Echocardiography is the bedrock of HF diagnosis and is included in all international guidelines as a first-line investigation.^5,6 However, the interpretation of echocardiographic images remains time-consuming and subject to high inter-and intra-reader variability and human error, even among specialists.^7,8 Unfortunately, the number of physicians per capita in Tunisia is only half the number per capita in the USA and a quarter of the number of physicians per capita in Germany, restricting access to healthcare services such as echocardiographic investigations.⁹ Therefore, access to echocardiography is a major rate-limiting step in the HF care pathway in Tunisia. There is a critical unmet need for targeted solutions to provide more equitable access to echocardiography at a reduced cost.

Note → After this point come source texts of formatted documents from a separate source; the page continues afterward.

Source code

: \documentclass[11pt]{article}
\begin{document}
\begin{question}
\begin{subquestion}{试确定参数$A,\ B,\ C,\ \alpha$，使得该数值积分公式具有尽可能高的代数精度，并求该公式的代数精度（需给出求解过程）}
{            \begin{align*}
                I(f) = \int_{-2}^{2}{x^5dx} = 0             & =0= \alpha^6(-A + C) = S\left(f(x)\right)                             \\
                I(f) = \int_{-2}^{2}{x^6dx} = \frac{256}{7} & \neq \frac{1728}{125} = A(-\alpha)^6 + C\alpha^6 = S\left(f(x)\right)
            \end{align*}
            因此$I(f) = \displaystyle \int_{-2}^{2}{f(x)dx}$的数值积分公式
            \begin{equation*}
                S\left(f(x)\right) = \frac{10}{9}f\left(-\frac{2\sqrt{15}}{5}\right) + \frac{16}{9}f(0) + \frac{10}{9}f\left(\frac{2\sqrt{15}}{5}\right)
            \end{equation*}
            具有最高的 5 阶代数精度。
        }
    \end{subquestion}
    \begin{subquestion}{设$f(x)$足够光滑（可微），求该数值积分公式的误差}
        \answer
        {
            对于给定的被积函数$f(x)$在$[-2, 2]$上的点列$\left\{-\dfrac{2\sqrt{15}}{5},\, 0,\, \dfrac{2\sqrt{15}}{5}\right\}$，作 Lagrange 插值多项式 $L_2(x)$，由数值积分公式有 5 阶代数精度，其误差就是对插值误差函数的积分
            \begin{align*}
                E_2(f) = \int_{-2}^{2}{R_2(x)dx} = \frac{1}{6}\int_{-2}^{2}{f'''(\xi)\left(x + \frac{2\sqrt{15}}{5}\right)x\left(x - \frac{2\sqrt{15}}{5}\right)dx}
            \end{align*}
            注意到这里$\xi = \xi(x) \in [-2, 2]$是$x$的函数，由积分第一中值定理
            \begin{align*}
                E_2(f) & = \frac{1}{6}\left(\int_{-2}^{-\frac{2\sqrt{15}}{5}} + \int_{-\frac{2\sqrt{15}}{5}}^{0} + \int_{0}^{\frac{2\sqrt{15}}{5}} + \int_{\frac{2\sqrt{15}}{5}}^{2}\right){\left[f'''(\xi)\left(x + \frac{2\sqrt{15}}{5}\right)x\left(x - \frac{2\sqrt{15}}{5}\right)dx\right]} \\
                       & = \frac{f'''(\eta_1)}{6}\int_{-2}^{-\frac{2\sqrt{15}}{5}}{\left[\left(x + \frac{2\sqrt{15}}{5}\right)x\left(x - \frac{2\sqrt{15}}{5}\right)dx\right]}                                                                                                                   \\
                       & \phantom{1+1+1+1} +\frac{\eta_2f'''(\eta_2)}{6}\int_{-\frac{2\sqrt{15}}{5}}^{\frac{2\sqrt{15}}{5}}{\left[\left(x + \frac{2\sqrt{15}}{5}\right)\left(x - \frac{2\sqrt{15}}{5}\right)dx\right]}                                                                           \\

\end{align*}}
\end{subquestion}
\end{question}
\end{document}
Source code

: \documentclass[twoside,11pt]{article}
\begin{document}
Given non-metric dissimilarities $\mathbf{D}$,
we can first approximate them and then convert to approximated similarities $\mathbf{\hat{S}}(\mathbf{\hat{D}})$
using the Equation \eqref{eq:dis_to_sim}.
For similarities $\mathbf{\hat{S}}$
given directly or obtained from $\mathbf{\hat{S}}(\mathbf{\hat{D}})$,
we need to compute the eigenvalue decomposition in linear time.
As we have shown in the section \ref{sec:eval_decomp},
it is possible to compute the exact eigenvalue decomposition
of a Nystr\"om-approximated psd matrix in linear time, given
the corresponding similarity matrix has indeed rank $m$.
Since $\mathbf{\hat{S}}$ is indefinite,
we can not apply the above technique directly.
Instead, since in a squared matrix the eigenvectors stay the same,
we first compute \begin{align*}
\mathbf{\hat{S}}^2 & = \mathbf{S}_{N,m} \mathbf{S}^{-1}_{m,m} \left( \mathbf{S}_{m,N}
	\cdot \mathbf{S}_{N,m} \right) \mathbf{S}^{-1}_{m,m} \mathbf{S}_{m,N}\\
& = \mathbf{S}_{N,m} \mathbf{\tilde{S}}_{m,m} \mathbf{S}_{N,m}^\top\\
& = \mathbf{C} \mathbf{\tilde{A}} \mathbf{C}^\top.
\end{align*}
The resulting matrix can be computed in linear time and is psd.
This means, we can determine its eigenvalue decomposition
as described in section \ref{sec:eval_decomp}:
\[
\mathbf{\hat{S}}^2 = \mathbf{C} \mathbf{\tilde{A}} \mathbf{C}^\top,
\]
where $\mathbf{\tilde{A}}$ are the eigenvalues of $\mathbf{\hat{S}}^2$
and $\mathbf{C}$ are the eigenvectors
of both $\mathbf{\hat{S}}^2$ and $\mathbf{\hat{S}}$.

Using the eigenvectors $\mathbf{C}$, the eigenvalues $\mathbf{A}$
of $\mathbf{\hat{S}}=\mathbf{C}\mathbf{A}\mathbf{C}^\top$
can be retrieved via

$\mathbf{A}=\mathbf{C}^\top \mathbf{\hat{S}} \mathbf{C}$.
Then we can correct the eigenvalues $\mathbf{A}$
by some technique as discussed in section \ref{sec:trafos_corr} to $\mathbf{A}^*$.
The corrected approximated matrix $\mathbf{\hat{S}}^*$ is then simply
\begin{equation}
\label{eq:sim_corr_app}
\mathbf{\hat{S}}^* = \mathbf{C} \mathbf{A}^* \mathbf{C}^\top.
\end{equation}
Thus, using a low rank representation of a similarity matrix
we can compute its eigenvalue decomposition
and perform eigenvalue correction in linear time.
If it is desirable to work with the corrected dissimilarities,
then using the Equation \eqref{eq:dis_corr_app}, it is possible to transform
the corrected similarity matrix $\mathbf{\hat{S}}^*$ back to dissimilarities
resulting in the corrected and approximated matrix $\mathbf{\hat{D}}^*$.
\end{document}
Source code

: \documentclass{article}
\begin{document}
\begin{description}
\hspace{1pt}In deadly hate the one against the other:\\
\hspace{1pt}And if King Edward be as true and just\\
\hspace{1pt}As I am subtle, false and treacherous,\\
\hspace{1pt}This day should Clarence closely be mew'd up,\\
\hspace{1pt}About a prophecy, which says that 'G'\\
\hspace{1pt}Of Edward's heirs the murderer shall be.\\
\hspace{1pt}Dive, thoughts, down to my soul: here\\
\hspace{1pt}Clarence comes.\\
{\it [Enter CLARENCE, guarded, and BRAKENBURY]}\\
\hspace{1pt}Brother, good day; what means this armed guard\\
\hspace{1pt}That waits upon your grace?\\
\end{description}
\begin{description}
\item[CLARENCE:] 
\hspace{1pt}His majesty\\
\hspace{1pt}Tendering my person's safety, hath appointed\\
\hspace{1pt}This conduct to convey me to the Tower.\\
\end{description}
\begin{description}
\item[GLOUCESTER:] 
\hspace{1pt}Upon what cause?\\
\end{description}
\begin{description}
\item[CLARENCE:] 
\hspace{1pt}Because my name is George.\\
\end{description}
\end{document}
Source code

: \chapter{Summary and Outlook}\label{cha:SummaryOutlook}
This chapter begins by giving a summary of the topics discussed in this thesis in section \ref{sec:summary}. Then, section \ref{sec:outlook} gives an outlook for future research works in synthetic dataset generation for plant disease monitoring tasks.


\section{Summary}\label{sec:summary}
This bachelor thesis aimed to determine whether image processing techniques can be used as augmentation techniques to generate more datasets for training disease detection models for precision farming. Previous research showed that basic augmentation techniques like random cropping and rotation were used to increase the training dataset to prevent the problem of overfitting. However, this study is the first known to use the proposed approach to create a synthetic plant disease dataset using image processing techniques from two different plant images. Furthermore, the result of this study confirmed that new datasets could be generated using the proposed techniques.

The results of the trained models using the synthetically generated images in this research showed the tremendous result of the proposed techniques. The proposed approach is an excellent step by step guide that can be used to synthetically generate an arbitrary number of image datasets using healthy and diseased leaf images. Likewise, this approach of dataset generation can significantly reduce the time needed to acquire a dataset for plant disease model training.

Task-shifting—a situation where a qualified physician’s tasks are transferred to a health professional with a different or lower level of education¹⁰—can help overcome health workforce shortages in HF care delivery. Advancements in deep learning have made it possible to automate the analysis of echocardiographic images with similar accuracy as expert clinicians.^11,12 Therefore, this pilot study aimed to estimate whether it was feasible for nurses to acquire images of sufficient quality for deep learning algorithms to interpret with acceptable accuracy. A secondary aim was to compare the accuracy of detecting an abnormal cardiac echocardiographic examination between the nurse-led artificial intelligence (AI)-point-of-care ultrasound (POCUS) examination and N-terminal pro-B-type natriuretic peptide (NT-proBNP).

Methods

Study design and patient population

This prospective cross-sectional study involved four centres in Tunis and one in Monastir, Tunisia. All patients were referred by a general practitioner with a suspicion of HF for an echocardiographic examination. All participants were at least 50 years old, had ≥2 cardiovascular risk factors, and had a planned cardiac echocardiographic examination performed by a senior physician certified to perform cardiac ultrasound with an indication of suspected HF. Patients participating in another clinical trial, with a previous HF diagnosis, unable or unwilling to provide informed consent, or living >30 km from the enrolling centre were excluded from the study.

Consecutive eligible patients were enrolled during a visit to the cardiologist’s office before an echocardiographic examination and asked to sign informed consent. During the screening visit, patients’ medical history and medication were recorded.

Subsequently, all participants underwent a nurse-led home-based acquisition of cardiac images by ultrasound examination within 5 days before the scheduled clinic and a cart-based echocardiographic examination. The home-based ultrasound examination was combined with a point-of-care (POC) NT-proBNP measurement. Nurses recorded patients’ height, weight, heart rate, and blood pressure during the home visit. A patient satisfaction questionnaire was administered, which included questions on whether the patient trusted the ultrasound examination performed by the nurse and the likelihood that the patient would recommend the ultrasound examination to friends or family on a scale from 1 to 10.

During the clinic echocardiographic examination, the patient underwent a standard cart-based transthoracic echocardiographic examination (TTE) by a senior cardiologist, certified to perform echocardiography, according to a standardized protocol. Patients were asked to fill in the same satisfaction questionnaire, which included questions on whether the patient trusted the ultrasound examination performed by the nurse and the likelihood that the patient would recommend the ultrasound examination to friends or family on a scale from 1 to 10.

Ethics

This study adhered to the principles laid down in the declaration of Helsinki. Ethics approval was obtained from the Comité Local de Protection des Personnes de l’Hôpital Militaire de Tunis, Habib Thameur Hospital Teaching Ethics Committee and the Comité de Protection des Personnes du Centre.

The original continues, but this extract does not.